Longtime Highland Park Residents Remain Skeptical of York Park’s Safety After More Than 800 Gallons of Fuel Leaked Into the Soil It Was Built Over In the 80s and 90s

12:10 PM PST on December 7, 2021

When Saúl Narro was a little boy, he used to ride his bike through a gas station owned by a friend’s relative. Decades later, the gas station is gone, replaced by a playground. But the lifelong Highland Park resident won’t go anywhere near York Park, and Narro said his neighbors avoid it, too.

Longtime residents worry about possible contamination and point to how the now-park had a history of gasoline leaks that were reported to have contaminated the groundwater and soil in the 1980s and 1990s. 

Narro, a neighborhood historian who self-identifies as being “born, baptized, and raised” in Highland Park, said, “you don't hang out in that area, especially at the park.”

York Park is a small park with a fanciful playground, a slide coming out of an enormous fake tree trunk, and a jungle gym decorated to look like a snake. Families frequent the park, and many folks come for the birria truck parked right out front that stays open late into the night.

There’s no trace of the park’s former life as a gas station. Newcomers to Highland Park wouldn’t necessarily know that hundreds of gallons of fuel once leaked into the ground beneath the elaborate playground. The floor of the playground area is covered in rubber surfacing, but the edges of the park are landscaped with plants and wood mulch. The soil is potentially just inches away from a curious crawling child who might unwittingly put the dirt into their mouth. 

York Park has become a flashpoint over environmental safety in the neighborhood. Earlier this year, the Historic Highland Park Neighborhood Council (HHPNC) called for more testing of the site and a full environmental assessment. At one neighborhood council meeting about the park, residents argued over whether more testing and remediation was worth taxpayer dollars. 


Years of papers documenting the history of York Park live at the offices of the Los Angeles Regional Water Quality Control Board (LARWQCB) in downtown Los Angeles. Many of the documents were shared with L.A. TACO and Neon Hum by Mando Medina, a lifelong resident of Highland Park who’s an anti-gentrification activist behind the Instagram account @highland_park_nela on Instagram.
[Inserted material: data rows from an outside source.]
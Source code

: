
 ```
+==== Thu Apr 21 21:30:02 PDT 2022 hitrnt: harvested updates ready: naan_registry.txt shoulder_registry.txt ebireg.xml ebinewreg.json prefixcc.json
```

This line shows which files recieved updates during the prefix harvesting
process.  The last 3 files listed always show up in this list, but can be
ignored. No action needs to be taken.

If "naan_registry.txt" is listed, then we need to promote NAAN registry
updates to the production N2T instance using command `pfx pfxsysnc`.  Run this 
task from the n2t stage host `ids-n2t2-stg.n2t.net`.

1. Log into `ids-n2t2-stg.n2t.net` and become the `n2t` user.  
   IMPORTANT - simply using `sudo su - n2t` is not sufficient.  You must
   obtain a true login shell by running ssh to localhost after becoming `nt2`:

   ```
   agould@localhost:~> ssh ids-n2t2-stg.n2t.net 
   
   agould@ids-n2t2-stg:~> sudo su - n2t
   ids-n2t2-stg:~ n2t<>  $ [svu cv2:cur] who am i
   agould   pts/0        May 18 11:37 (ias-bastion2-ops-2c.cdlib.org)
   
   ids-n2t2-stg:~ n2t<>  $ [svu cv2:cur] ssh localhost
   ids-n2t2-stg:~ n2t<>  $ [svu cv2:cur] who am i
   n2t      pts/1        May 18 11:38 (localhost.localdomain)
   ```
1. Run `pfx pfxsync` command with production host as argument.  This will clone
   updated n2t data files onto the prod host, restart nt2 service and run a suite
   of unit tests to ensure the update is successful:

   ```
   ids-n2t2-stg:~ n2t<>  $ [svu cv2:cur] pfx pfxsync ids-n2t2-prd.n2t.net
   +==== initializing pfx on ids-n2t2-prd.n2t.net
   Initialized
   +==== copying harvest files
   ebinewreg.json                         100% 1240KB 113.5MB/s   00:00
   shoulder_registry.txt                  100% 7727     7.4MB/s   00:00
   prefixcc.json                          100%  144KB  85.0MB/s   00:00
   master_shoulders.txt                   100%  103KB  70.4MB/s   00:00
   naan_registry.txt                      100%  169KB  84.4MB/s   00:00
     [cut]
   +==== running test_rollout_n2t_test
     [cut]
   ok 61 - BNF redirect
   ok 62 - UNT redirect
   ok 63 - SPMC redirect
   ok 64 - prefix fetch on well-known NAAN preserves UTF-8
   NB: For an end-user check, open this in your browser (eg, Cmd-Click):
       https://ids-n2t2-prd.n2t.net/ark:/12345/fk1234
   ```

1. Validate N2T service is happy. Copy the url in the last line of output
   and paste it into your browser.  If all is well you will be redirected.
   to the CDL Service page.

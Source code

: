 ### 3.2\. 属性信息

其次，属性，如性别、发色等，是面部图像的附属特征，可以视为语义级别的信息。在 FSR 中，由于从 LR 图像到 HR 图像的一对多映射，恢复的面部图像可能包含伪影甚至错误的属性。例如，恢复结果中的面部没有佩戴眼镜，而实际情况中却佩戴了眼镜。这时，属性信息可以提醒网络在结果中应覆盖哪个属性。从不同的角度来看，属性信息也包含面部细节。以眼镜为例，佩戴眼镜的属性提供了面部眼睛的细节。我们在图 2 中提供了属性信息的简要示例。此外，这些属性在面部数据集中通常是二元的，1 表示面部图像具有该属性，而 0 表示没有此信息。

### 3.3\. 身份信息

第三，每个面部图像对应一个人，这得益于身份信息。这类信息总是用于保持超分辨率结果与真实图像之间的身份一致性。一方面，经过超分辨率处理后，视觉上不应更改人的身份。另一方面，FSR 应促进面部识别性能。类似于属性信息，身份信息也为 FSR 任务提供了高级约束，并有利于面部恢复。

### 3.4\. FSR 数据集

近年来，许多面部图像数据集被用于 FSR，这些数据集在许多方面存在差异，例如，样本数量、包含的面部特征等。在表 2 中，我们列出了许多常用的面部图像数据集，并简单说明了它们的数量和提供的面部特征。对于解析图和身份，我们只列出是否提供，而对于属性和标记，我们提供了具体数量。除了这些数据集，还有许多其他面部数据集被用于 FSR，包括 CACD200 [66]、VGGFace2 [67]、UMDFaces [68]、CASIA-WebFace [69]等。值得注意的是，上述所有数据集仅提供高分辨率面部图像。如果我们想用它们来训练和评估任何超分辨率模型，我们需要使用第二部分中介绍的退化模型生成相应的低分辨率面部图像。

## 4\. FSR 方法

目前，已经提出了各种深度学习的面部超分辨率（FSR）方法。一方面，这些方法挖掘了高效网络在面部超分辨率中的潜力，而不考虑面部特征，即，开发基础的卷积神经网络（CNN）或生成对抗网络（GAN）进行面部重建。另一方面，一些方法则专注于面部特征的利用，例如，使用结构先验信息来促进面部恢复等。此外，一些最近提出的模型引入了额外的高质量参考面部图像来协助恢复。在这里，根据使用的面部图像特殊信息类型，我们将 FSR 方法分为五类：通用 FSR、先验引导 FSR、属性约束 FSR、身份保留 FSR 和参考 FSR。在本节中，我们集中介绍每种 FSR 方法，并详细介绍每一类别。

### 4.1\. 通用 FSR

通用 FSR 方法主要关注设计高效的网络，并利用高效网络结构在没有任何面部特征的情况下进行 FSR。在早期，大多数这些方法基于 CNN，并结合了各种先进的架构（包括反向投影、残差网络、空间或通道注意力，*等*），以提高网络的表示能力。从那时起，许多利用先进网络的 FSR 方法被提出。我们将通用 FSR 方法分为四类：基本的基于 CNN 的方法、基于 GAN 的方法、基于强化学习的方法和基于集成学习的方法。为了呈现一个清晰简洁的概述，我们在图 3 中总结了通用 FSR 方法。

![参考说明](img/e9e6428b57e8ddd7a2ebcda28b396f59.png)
Medina has been one of the loudest voices in the neighborhood, raising the alarm about York Park.

There are reports about the contamination and plans to fix the contamination in the documents he retrieved. The timeline is jumbled with multiple rounds of spills and cleanups and requests for clarifications about the cleanups. Much of it is from two decades ago, and the documents are hard to parse without a geology degree.

Here’s what we know: the first gasoline leak was in 1981—approximately 800 gallons leaked due to a broken fuel line. Shell extracted 610 gallons of “free-floating gasoline product” from the site throughout 1982. Then, in 1985, Shell notified the previous owners of the station that groundwater observation wells showed evidence of gasoline in the groundwater, which is a concern because it can potentially mean the contamination could seep into drinking water. At the time, in a  contractor report, Shell admitted that “significant amounts of fuel could be present in the site’s soils.”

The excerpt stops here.